* **YOUR ASSIGNMENT**:
Out of the listing below, copy every line that carries the string "standardGeneric".

(DATASET ENTRIES begins)

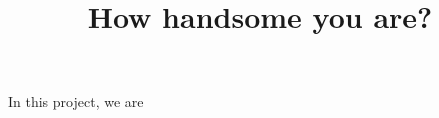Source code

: \documentclass{article}
\title{How handsome you are?}
\begin{document}
	\maketitle
	In this project, we are
\end{document}
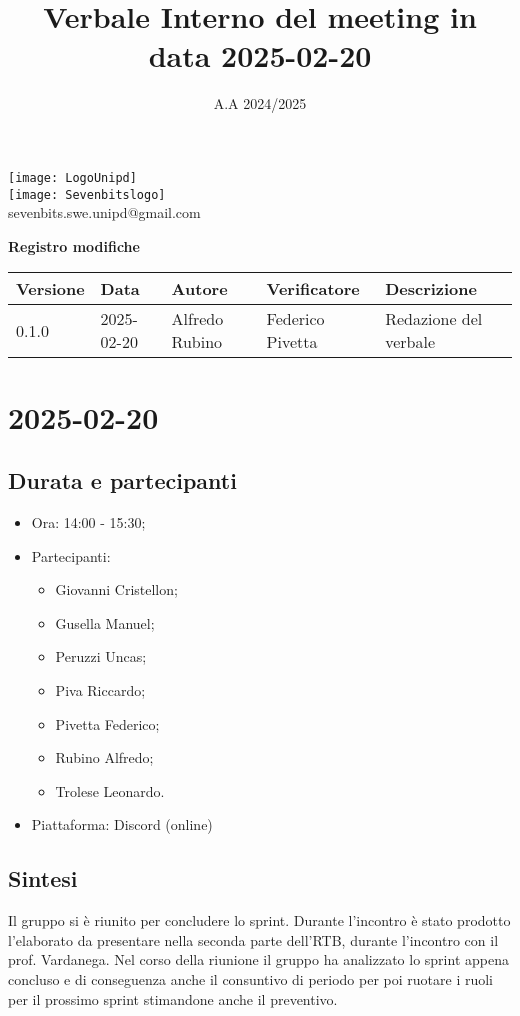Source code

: \documentclass[10pt]{article}
\title{Verbale Interno del meeting in data 2025-02-20}
\date{A.A 2024/2025}
\begin{document}
\maketitle
\begin{center}
\texttt{[image: LogoUnipd]}\\
\texttt{[image: Sevenbitslogo]}\\
sevenbits.swe.unipd@gmail.com\\
\vspace{2mm}

\textbf{Registro modifiche}\\
\vspace{2mm}
\begin{tabularx}{\textwidth}{|l|l|l|l|X|}
\hline
\textbf{Versione} & \textbf{Data} & \textbf{Autore} & \textbf{Verificatore} & \textbf{Descrizione} \\
\hline
0.1.0 & 2025-02-20 & Alfredo Rubino & Federico Pivetta & Redazione del verbale \\
\hline
\end{tabularx}
\end{center}

\newpage
\tableofcontents
\newpage
\section{2025-02-20}
\subsection{Durata e partecipanti}
\begin{itemize}
\item Ora: 14:00 - 15:30;
\item Partecipanti:
	\begin{itemize}
    	\item Giovanni Cristellon;
		\item Gusella Manuel;
		\item Peruzzi Uncas;
		\item Piva Riccardo;
		\item Pivetta Federico;
		\item Rubino Alfredo;
		\item Trolese Leonardo.
	\end{itemize}
\item Piattaforma: Discord (online)
\end{itemize}

\subsection{Sintesi}
Il gruppo si è riunito per concludere lo sprint. Durante l'incontro è stato prodotto l'elaborato da presentare nella seconda parte dell'RTB, durante l'incontro con il prof. Vardanega.
Nel corso della riunione il gruppo ha analizzato lo sprint appena concluso e di conseguenza anche il consuntivo di periodo per poi ruotare i ruoli per il prossimo sprint stimandone anche il preventivo.
\end{document}
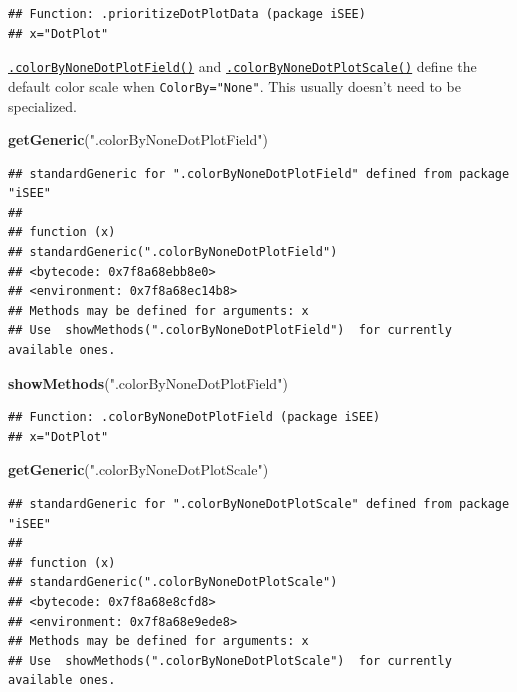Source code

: \documentclass[
]{book}
\newenvironment{Shaded}{\begin{snugshade}}{\end{snugshade}}
\newcommand{\KeywordTok}[1]{\textcolor[rgb]{0.13,0.29,0.53}{\textbf{#1}}}
\newcommand{\NormalTok}[1]{#1}
\newcommand{\StringTok}[1]{\textcolor[rgb]{0.31,0.60,0.02}{#1}}
\begin{document}
\begin{verbatim}
## Function: .prioritizeDotPlotData (package iSEE)
## x="DotPlot"
\end{verbatim}

\href{https://isee.github.io/iSEE/reference/plot-generics.html}{\texttt{.colorByNoneDotPlotField()}} and \href{https://isee.github.io/iSEE/reference/plot-generics.html}{\texttt{.colorByNoneDotPlotScale()}} define the default color scale when \texttt{ColorBy="None"}.
This usually doesn't need to be specialized.

\begin{Shaded}
\begin{Highlighting}[]
\KeywordTok{getGeneric}\NormalTok{(}\StringTok{".colorByNoneDotPlotField"}\NormalTok{)}
\end{Highlighting}
\end{Shaded}

\begin{verbatim}
## standardGeneric for ".colorByNoneDotPlotField" defined from package "iSEE"
## 
## function (x) 
## standardGeneric(".colorByNoneDotPlotField")
## <bytecode: 0x7f8a68ebb8e0>
## <environment: 0x7f8a68ec14b8>
## Methods may be defined for arguments: x
## Use  showMethods(".colorByNoneDotPlotField")  for currently available ones.
\end{verbatim}

\begin{Shaded}
\begin{Highlighting}[]
\KeywordTok{showMethods}\NormalTok{(}\StringTok{".colorByNoneDotPlotField"}\NormalTok{)}
\end{Highlighting}
\end{Shaded}

\begin{verbatim}
## Function: .colorByNoneDotPlotField (package iSEE)
## x="DotPlot"
\end{verbatim}

\begin{Shaded}
\begin{Highlighting}[]
\KeywordTok{getGeneric}\NormalTok{(}\StringTok{".colorByNoneDotPlotScale"}\NormalTok{)}
\end{Highlighting}
\end{Shaded}

\begin{verbatim}
## standardGeneric for ".colorByNoneDotPlotScale" defined from package "iSEE"
## 
## function (x) 
## standardGeneric(".colorByNoneDotPlotScale")
## <bytecode: 0x7f8a68e8cfd8>
## <environment: 0x7f8a68e9ede8>
## Methods may be defined for arguments: x
## Use  showMethods(".colorByNoneDotPlotScale")  for currently available ones.
\end{verbatim}
\end{document}
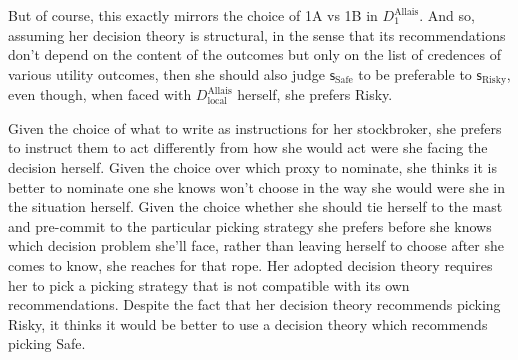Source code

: \documentclass[a4paper,final]{article}
\newcommand\s{\mathsf{s}}
\renewcommand{\color}[1]{}
\newenvironment{colored}[1]{\leavevmode\color{#1}}{}
\newenvironment{CCM rewritten}
{\begingroup\color{blue}} %
{\endgroup}              %
\begin{document}
But of course, this exactly mirrors the choice of 1A vs 1B in $D^{\mathrm{Allais}}_1$. And so, assuming her decision theory is structural, in the sense that its recommendations don't depend on the content of the outcomes but only on the list of credences of various utility outcomes, then she should also judge $\s_{\mathrm{Safe}}$ to be preferable to $\s_{\mathrm{Risky}}$, even though, when faced with  $D^{\mathrm{Allais}}_{\mathrm{local}}$ herself, she prefers Risky.


Given the choice of what to write as instructions for her stockbroker, she prefers to instruct them to act differently from how she would act were she facing the decision herself. Given the choice over which proxy to nominate, she thinks it is better to nominate one she knows won't choose in the way she would were she in the situation herself. 
Given the choice whether she should tie herself to the mast and pre-commit to the particular picking strategy she prefers before she knows which decision problem she'll face, rather than leaving herself to choose after she comes to know, she reaches for that rope. %
 Her adopted decision theory requires her to pick a picking strategy that is not compatible with its own recommendations. 
Despite the fact that her decision theory recommends picking Risky, it thinks it would be better to use a decision theory which recommends picking Safe.

\end{document}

(DATASET ENTRIES ends)

* **WRITTEN RESPONSE**:
## standardGeneric for ".colorByNoneDotPlotField" defined from package "iSEE"
## standardGeneric(".colorByNoneDotPlotField")
## standardGeneric for ".colorByNoneDotPlotScale" defined from package "iSEE"
## standardGeneric(".colorByNoneDotPlotScale")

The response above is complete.